Painter, writer, naturalist, and founder of the Boy Scouts of America, Ernest Thompson Seton was self-taught as a boy both in art and in biology before he was able to get a solid education in both subjects later in young adulthood. His father wanted him him to be an artist because he saw more future in that profession than in Ernest’s chosen vocation of naturalist. Eventually, Mr. Seton combined the two talents he had for art and scientific study of nature to paint and write about the animals he studied in the wild.
Ernest Thompson Seton’s father seems to have been rather a tyrant and an unhappy man. When Ernest turned twenty-one, his father presented Ernest with a bill for the cost of his upbringing–room, board, education, even the cost for the family doctor who attended his birth–and told him that he had a duty to repay his parents every cent that they had spent on him. Ernest eventually repaid the “debt”, and he also changed his surname to Seton, that of his grandfather, because of his desire to distance himself from his tyrannical father.
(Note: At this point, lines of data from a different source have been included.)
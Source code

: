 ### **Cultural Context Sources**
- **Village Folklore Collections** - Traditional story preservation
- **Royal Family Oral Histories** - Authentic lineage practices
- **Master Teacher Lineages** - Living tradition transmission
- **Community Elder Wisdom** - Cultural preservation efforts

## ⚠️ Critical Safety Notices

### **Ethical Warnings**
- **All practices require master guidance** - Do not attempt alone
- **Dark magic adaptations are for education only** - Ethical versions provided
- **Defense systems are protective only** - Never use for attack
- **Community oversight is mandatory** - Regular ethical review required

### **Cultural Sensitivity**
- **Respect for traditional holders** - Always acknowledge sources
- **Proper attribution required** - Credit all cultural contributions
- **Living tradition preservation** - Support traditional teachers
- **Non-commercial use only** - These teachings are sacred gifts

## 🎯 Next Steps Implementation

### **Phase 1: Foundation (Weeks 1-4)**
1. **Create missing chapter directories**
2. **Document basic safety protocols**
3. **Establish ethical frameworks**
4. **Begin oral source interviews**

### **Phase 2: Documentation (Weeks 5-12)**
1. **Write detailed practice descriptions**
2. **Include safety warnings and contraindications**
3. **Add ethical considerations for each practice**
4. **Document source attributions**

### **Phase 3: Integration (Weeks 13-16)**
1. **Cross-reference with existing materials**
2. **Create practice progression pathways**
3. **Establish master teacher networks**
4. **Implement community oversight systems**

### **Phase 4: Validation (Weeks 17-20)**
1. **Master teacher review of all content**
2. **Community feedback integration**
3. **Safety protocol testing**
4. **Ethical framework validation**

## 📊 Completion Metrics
He sent checks home when he could, but made them payable to his mother, whom Ernest adored.
As an adult, Ernest became first a student of nature, and then a writer and artist who chronicled his stories and studies for others. He took thousands of photographs of animals and their habitats, collected specimens of birds and animal skins, and drew detailed pictures of the animals he observed. He then wrote a number of books about birds, animals, woodcraft, and other natural history topics. His Book of Woodcraft and Indian Lore became the basis for what was called the Woodcraft movement, whose aim was to “develop manhood through the proper direction of play, emphasizing the essential aspects of body and mind as well as spirit.” He influenced and gave his materials to Baden-Powell, founder of the Boy Scouts in England, and when that movement came to America Seton was invited to become Chief Scout and his Woodcrafters were incorporated into the Boy Scouts of America. (Unfortunately, there was a disagreement between Seton and the Boy Scouts leadership, and Seton was basically disinvited to be a part of the Boy Scout organization.)
This biography by Shannon and Warren Garst is an excellent introduction to the life and work of Ernest Thompson Seton. I would recommend it to boys who are involved in Boy Scouts as well as Trail Life participants and others who are interested in nature study and the history of popular biology and nature writing. I really had no idea what an influential man Ernest Thompson Seton was, and any Boy Scout or Trail Life USA member would do well to know more about the roots of their organization and its heritage.
Ernest Thompson Seton is one of my favorite authors. I have collected many of his books about wildlife, and enjoy the artwork as well. I have his autobiography which details his life as an artist but I don’t recall much about his parents or upbringing in there. It would be a nice complement to this work.
According to this biography Seton and his father were completely estranged, and his mother died when Seton was a fairly young man. So I’m not surprised if he doesn’t say much about them in his autobiography. Painful subject.